Impacto de cláusulas que obrigam países signatários a fornecerem as melhores condições já garantidas a outro parceiro nos ACFIs do Brasil

Crédito: Pixabay

Antes de entendermos melhor o conteúdo das cláusulas de nação mais favorecida (CNMF) e avaliarmos os impactos de sua inclusão nos ACFIs, vale lembrar o contexto de criação deste modelo de acordo em 2015.

O Brasil é um tradicional receptor de capital estrangeiro, sendo um dos principais destinos de investimentos estrangeiros. Nas últimas décadas, esse papel tem se diversificado, e o Brasil despontou também como um importante exportador de capital, com cada vez mais empresas brasileiras no exterior.

Essa presença maciça de capital brasileiro no exterior inverteu a lógica de prioridades da política brasileira de investimentos, que passou a se preocupar não só com a atratividade do país para investimentos estrangeiros, mas também com a proteção de investidores e investimentos brasileiros no exterior.

Assim, para atrair investimentos estrangeiros, sem abrir mão da outra faceta de investidor no exterior, o novo modelo de acordo de investimentos bilateral brasileiro, o Acordo de Cooperação e Facilitação de Investimentos (ACFI), adotou medidas para mitigar os riscos do investidor brasileiro.

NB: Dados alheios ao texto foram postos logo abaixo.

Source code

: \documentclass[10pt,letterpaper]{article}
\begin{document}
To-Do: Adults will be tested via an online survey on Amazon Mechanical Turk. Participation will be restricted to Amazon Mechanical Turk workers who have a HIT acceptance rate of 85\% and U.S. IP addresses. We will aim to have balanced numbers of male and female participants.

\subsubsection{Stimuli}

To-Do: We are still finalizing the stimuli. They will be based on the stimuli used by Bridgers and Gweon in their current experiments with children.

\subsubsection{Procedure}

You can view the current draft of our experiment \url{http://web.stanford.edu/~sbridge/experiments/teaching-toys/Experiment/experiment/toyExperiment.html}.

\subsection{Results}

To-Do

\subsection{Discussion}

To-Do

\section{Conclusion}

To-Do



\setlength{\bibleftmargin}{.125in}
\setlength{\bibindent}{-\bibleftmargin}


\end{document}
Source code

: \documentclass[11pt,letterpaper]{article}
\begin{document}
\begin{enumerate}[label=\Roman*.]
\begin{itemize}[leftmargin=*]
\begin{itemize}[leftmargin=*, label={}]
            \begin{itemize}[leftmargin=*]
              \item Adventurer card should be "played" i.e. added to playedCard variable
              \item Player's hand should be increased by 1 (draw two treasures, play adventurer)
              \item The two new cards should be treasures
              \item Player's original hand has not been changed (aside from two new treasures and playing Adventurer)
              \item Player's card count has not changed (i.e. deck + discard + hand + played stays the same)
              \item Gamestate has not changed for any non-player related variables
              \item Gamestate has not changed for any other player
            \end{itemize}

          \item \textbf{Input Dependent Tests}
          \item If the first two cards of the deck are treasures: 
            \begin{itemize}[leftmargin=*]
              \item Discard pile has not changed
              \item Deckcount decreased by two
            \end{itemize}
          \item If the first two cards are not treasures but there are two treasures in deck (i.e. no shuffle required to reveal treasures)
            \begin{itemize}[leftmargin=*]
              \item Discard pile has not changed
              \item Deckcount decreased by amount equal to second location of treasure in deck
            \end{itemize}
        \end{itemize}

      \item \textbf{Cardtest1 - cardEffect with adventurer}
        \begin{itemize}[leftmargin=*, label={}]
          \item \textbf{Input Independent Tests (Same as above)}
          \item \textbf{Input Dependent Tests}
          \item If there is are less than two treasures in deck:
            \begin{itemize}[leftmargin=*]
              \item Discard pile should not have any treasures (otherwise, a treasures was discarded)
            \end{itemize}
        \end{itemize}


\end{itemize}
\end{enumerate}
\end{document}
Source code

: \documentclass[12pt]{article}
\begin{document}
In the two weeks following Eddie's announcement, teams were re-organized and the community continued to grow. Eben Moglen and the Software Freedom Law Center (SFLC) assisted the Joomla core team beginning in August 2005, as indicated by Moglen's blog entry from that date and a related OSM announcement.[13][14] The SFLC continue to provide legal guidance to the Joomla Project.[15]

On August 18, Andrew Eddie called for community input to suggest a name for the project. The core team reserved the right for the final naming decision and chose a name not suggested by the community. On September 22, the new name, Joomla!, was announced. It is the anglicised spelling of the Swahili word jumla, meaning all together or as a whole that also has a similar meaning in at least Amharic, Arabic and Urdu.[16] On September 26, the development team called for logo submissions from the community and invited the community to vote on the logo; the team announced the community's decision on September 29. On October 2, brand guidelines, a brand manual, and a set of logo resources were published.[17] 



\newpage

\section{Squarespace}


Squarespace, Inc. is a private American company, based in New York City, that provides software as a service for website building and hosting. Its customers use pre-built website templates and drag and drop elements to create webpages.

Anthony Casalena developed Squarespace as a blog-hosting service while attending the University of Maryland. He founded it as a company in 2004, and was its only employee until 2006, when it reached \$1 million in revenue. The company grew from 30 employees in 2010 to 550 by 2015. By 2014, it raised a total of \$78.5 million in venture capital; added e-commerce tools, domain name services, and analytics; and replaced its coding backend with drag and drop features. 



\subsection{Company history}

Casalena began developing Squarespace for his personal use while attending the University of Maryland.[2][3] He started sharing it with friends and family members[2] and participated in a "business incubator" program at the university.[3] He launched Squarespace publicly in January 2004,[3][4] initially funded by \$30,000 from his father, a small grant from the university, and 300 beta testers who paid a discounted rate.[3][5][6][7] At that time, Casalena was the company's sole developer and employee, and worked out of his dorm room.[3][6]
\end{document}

Dentre tais medidas, incluem-se as cláusulas de não discriminação, como o tratamento nacional e o tratamento da nação mais favorecida.

Mas será que cláusulas como essas, que obrigam os países signatários a fornecerem as melhores condições já garantidas a um outro parceiro a cada nova negociação, não representam óbice à efetividade dos objetivos dos ACFIs?

Os ACFIs, criados em 2015, foram resultado de um esforço interministerial que buscou atender à nova agenda da política brasileira de investimentos. O formato foi bem recebido pela comunidade internacional, ao trazer uma proposta inovadora pautada em esforços integrados para a mitigação de riscos e pela criação de agendas temáticas de cooperação e facilitação de investimentos. Especificamente, entre os elementos inovadores do modelo, figuram a criação de uma plataforma centralizada para tratar demandar de investidores brasileiros e estrangeiros – o Ombudsmen de investimentos – e a criação de um Comitê Conjunto para executar as diretrizes de maior cooperação e preferência por soluções de cunho negocial.

Outra novidade foi a inserção do tratamento da nação mais favorecida, através das Cláusulas de Nação Mais Favorecida (CNMF). Esse tratamento é um dos pilares do comércio internacional, de fundamental importância para a instituição e para o funcionamento da Organização Mundial do Comércio (OMC). Quando se discute sua aplicação no âmbito dos investimentos, fala-se, especificamente, sobre a obrigação de o país receptor de investimentos conferir ao investidor estrangeiro tratamento não menos favorável do que as melhores condições já disponibilizadas a qualquer outro investidor estrangeiro. Quando aplicada ao comércio internacional, a CNMF encerra obrigações apenas entre Estados. Em matéria de investimentos, ainda que os acordos sejam celebrados entre Estados, são os investidores os beneficiários do tratamento da nação mais favorecida.

Até agora, sete ACFIs foram firmados pelo Brasil: com Moçambique, Angola, Malauí, México, Colômbia, Chile e Peru.

Em relação à redação e ao escopo da cláusula, observamos uma evolução importante no que diz respeito à clareza e à precisão dos textos das cláusulas a cada novo ACFI assinado. A interpretação das CNMF, que sempre esbarra em dificuldades de abrangência e escopo, é ainda mais controversa quando tratamos de investimentos, considerando a maior variedade de textos que positivam este tratamento.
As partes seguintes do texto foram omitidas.